Sachant que l’assassinat des 8 enfants remonte à 2004, comment se fait-il que l’identification des victimes au test ADN ait pris quatre ans et quatre mois? Qui endosse la responsabilité de ce retard injustifié? Est-ce que ce sont les autorités locales de Taroudant ? Le procureur général ? Le conseil communal de la ville de Casablanca ? La police scientifique?

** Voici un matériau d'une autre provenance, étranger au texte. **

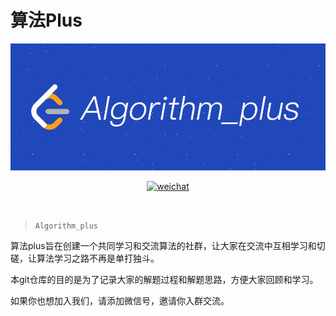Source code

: 
# 算法Plus

<div align="center">  

<img src="https://raw.githubusercontent.com/JackLee-pro/algorithm_plus/master/pictures/algorithm_plus.png" width=""/> 
<br/>

[![weichat](https://img.shields.io/badge/weichat-s419505080s-green)](https://raw.githubusercontent.com/JackLee-pro/algorithm_plus/master/pictures/qr_code.jpg)

</div><br>


> `Algorithm_plus`

算法plus旨在创建一个共同学习和交流算法的社群，让大家在交流中互相学习和切磋，让算法学习之路不再是单打独斗。

本git仓库的目的是为了记录大家的解题过程和解题思路，方便大家回顾和学习。

如果你也想加入我们，请添加微信号，邀请你入群交流。









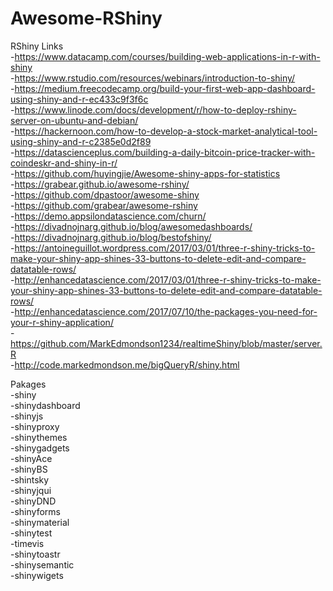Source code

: # Awesome-RShiny

RShiny Links\
-https://www.datacamp.com/courses/building-web-applications-in-r-with-shiny  
-https://www.rstudio.com/resources/webinars/introduction-to-shiny/  
-https://medium.freecodecamp.org/build-your-first-web-app-dashboard-using-shiny-and-r-ec433c9f3f6c  
-https://www.linode.com/docs/development/r/how-to-deploy-rshiny-server-on-ubuntu-and-debian/  
-https://hackernoon.com/how-to-develop-a-stock-market-analytical-tool-using-shiny-and-r-c2385e0d2f89  
-https://datascienceplus.com/building-a-daily-bitcoin-price-tracker-with-coindeskr-and-shiny-in-r/  
-https://github.com/huyingjie/Awesome-shiny-apps-for-statistics  
-https://grabear.github.io/awesome-rshiny/  
-https://github.com/dpastoor/awesome-shiny  
-https://github.com/grabear/awesome-rshiny  
-https://demo.appsilondatascience.com/churn/  
-https://divadnojnarg.github.io/blog/awesomedashboards/  
-https://divadnojnarg.github.io/blog/bestofshiny/  
-https://antoineguillot.wordpress.com/2017/03/01/three-r-shiny-tricks-to-make-your-shiny-app-shines-33-buttons-to-delete-edit-and-compare-datatable-rows/  
-http://enhancedatascience.com/2017/03/01/three-r-shiny-tricks-to-make-your-shiny-app-shines-33-buttons-to-delete-edit-and-compare-datatable-rows/  
-http://enhancedatascience.com/2017/07/10/the-packages-you-need-for-your-r-shiny-application/  
-https://github.com/MarkEdmondson1234/realtimeShiny/blob/master/server.R  
-http://code.markedmondson.me/bigQueryR/shiny.html  

Pakages  
-shiny  
-shinydashboard  
-shinyjs  
-shinyproxy  
-shinythemes  
-shinygadgets  
-shinyAce  
-shinyBS  
-shintsky  
-shinyjqui  
-shinyDND  
-shinyforms  
-shinymaterial  
-shinytest  
-timevis  
-shinytoastr  
-shinysemantic  
-shinywigets  

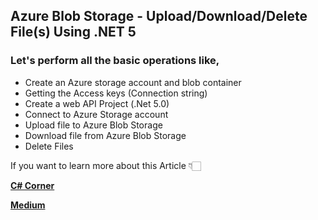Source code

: ## Azure Blob Storage - Upload/Download/Delete File(s) Using .NET 5 

### Let's perform all the basic operations like,
- Create an Azure storage account and blob container
- Getting the Access keys (Connection string)
- Create a web API Project (.Net 5.0)
- Connect to Azure Storage account
- Upload file to Azure Blob Storage
- Download file from  Azure Blob Storage
- Delete Files


If you want to learn more about this Article 👇🏻

[**C# Corner**](https://www.c-sharpcorner.com/article/azure-blob-storage-uploaddownloaddelete-files-using-net-5/ "C# Corner")

[**Medium**](https://jaykrishnareddy.medium.com/azure-blob-storage-upload-download-delete-file-s-using-net-5-0-web-api-978237a6b0e8
 "Medium")

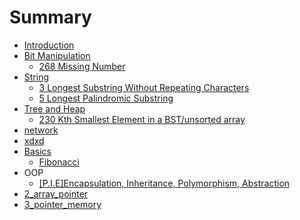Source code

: # Summary

* [Introduction](README.md)
* [Bit Manipulation](bit-manipulation.md)
  * [268 Missing Number](bit-manipulation/as.md)
* [String](chapter1.md)
  * [3 Longest Substring Without Repeating Characters   ](chapter1/sdff.md)
  * [5 Longest Palindromic Substring](chapter1/5-longest-palindromic-substring.md)
* [Tree and Heap](tree-and-heap.md)
  * [230 Kth Smallest Element in a BST/unsorted array](tree-and-heap/230-kth-smallest-element-in-a-bstunsorted-array.md)
* [network](network.md)
* [xdxd](xdxd.md)
* [Basics](basics.md)
  * [Fibonacci](basics/fibonacci.md)
* OOP
  * [\[P.I.E\]Encapsulation, Inheritance, Polymorphism, Abstraction](pieencapsulation-inheritance-polymorphism-abstraction.md)
* [2\_array\_pointer](2array-pointer.md)
* [3\_pointer\_memory](3pointer-memory.md)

Le retard enregistré dans cette affaire de grande sensibilité sociale est un second affront à la mémoire des 8 jeunes victimes de Taroudant. A l’heure actuelle, seules deux des 8 victimes ont été identifiées après le test ADN. Saïd Al Idrissi et Lahçen Amarir ont leurs noms gravés sur les stèles de leur tombe, les six autres n’ont eu droit qu’à l’intraitable X de l’inconnu et une myriade de questions qui trottent dans les esprits traumatisés des parents ayant perdu un enfant, un frère, un neveu ou un petit fils. N’aurait-on pas pu éviter   tout ce tapage médiatique ? Il aura fallu l’intervention de l’Association « Touche pas à mon enfant » pour débloquer cet imbroglio faisant dire à la présidente de l’Association, Najat Anwar, contactée au téléphone : « Brigitte Bardot aurait remué ciel et terre pour sauver 8 chatons ». Une enquête devrait être ouverte pour dénouer les péripéties de cette affaire et déterminer le ou les responsables de ce retard et éviter ainsi que ce drame  se reproduise.
En plus de ce retard, d’autres comportements irresponsables, mesquins ont tristement accompagné le déroulement des événements en rapport avec le dossier. Dans un premier temps, c’est Agadir qui va dépêcher deux ambulances pour récupérer les dépouilles des  victimes alors que c’est la province de Taroudant qui devait en prendre la charge. Casa ne fait pas mieux. Sollicité, le conseil communal charge deux responsables qui pousseront le cynisme jusqu’à conseiller à la présidente de l’Association, d’enterrer les enfants dans une fosse commune tout en proposant d’assurer les linceuls, l’ambulance de la commune étant en panne. En fin de compte, c’est le président de l’Association Makbarat Arrahma, qui allait proposer de transporter les cercueils de Casablanca à Taroudant. Après que l’une des ambulances soit tombée en panne à Amskroud, tous les cerceuils  seront mis dans une seule ambulance. Les responsables de Taroudant ne jugeront pas utile  d’envoyer une autre ambulance pour les besoins du convoi funèbre, à présumer qu’ils voulaient absolument se décharger de l’affaire et tourner la page. D’ailleurs, les derniers hommages rendus habituellement aux morts selon la tradition musulmane seront refusés aux victimes qui seront acheminées directement au cimetière de la ville au milieu d’une foule immense.
En attendant l’ouverture d’une enquête pour déterminer la ou les responsabilités dans la gestion de cette affaire, l’Association « Touche pas à mon enfant » poursuit son œuvre humanitaire et prend à sa charge le déplacement et le séjour à Casa des parents des victimes pour un test ADN, ce qui permettra par la suite de mettre des noms sur les tombes à Taroudant et faire le deuil des disparus.